Si tuviera que elegir un sitio sería aquella cafetería al borde de una carretera comarcal en algún punto entre el castillo de Eilean Donan y Plockton. Queríamos llegar a este pueblo para comer, sin embargo, viendo cómo era la carretera, no nos podíamos fiar, como de tampoco de lo que íbamos a encontrar. Según nuestra experiencia, estos sitios tan apartados suelen tener comida bastante cara porque no hay mucho donde elegir y porque los costes de transporte son bastante elevados.
Así que, yendo en el coche, lo vi y grité “¡ahí!”. Como no podíamos parar y dar la vuelta, tuvimos que continuar y hacer la pirula unos cuantos metros más adelante, mientras que Javi refunfuñaba por lo que estaba haciendo y porque me creía que la carretera era nuestra. Conseguimos llegar y nos encontramos con una cafetería restaurante gestionada por un grupo de mujeres de la zona. La carta no era demasiado extensa pero suficiente y, viendo lo que tenían y lo que había pedido las otras mesas, se nos iban los ojos.

Terminamos pidiendo pastel de salmón y pastel de carne. Todo casero y riquísimo, además de tener unos precios bastante ajustados. Cuando terminamos, no sólo nos llevamos el buen sabor de boca por lo comido, sino también por haber tenido la inmensa suerte de haber encontrado un lugar así y derribar muchos de los prejuicios que llevaba en la maleta. Espero volver al Reino Unido y comprobar que la gastronomía ha mejorado.
Pese a todo lo que acabo de relatar, si hay una comida que recuerde con especial cariño, son las sopas de sobre en Islandia. ¿Sopa de sobre? Tal cual. Imaginaos a mediados de noviembre en este país, con temperaturas que alcanzan los grados positivos por muy poco, saliendo a las visitas con nieve, lluvia y muchas capas de ropa. Cuando volvíamos a la furgoneta, Patricia, nuestra guía, nos ofrecía termos con sopa de sobre que había preparado por la mañana. Lo bien que sentaba es fácil de suponer.

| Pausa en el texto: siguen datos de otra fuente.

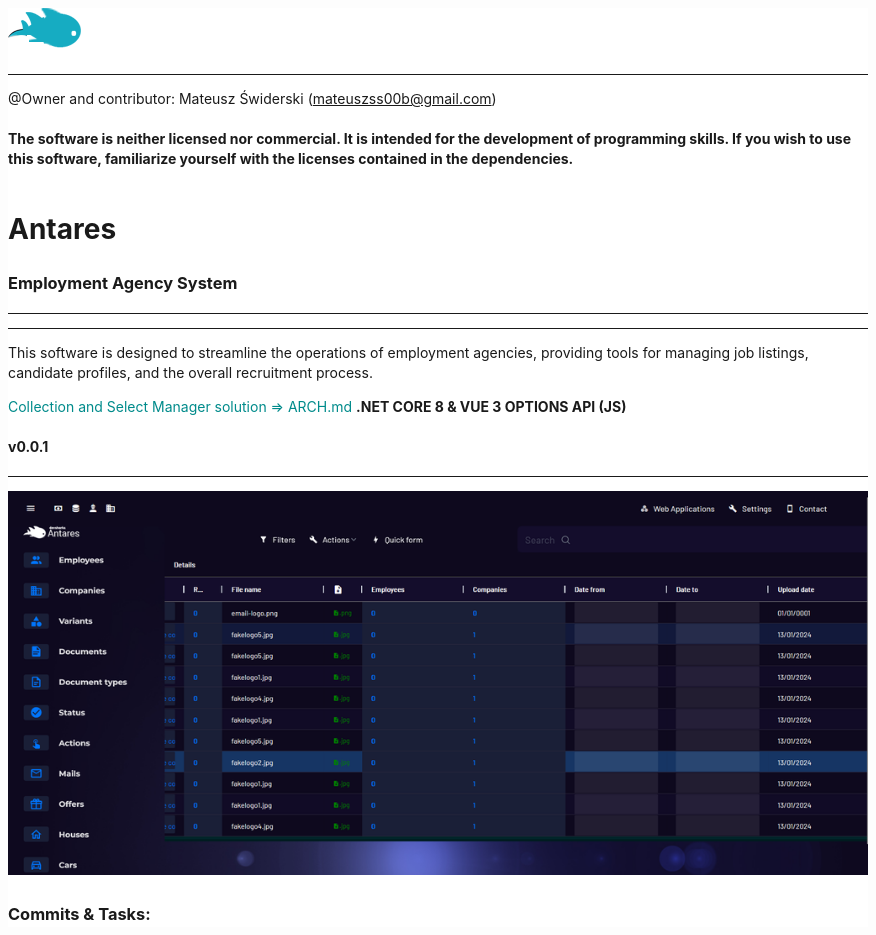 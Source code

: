 
![nobglogo.png](src%2Fassets%2Fstacked%2Fnobglogo.png)
----------------------
-------------------
@Owner and contributor: 
Mateusz Świderski (mateuszss00b@gmail.com)
#### The software is neither licensed nor commercial. It is intended for the development of programming skills. If you wish to use this software, familiarize yourself with the licenses contained in the dependencies.

# Antares 
### Employment Agency System

 
----------------------------

----------------------

This software is designed to streamline the operations of employment agencies, providing tools for managing job listings, candidate profiles, and the overall recruitment process.

<span style="color:#008b8b">
Collection and Select Manager solution => ARCH.md
</span>

<b>
.NET CORE 8 & VUE 3 OPTIONS API (JS)
</b>

#### v0.0.1

------------------------
![img_1.png](img_1.png)
### Commits & Tasks:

No quiero terminar sin hablar de lo que me he ido encontrando en mis viajes por España. Las vieiras en Gijón, el paté con chocolate en Santander, fritura de pescado en la Isleta del Moro (Almería), la tortilla de patatas de La Troya (Trujillo, Cáceres), el caldero de Cabo de Palos, las migas de Bubión (Granada), las tapas de concurso en Burgos… vamos, para empezar y no acabar.

Este post me ha abierto el hambre y las ganas de hacer un recorrido por los bares (que no restaurantes) que más me han gustado.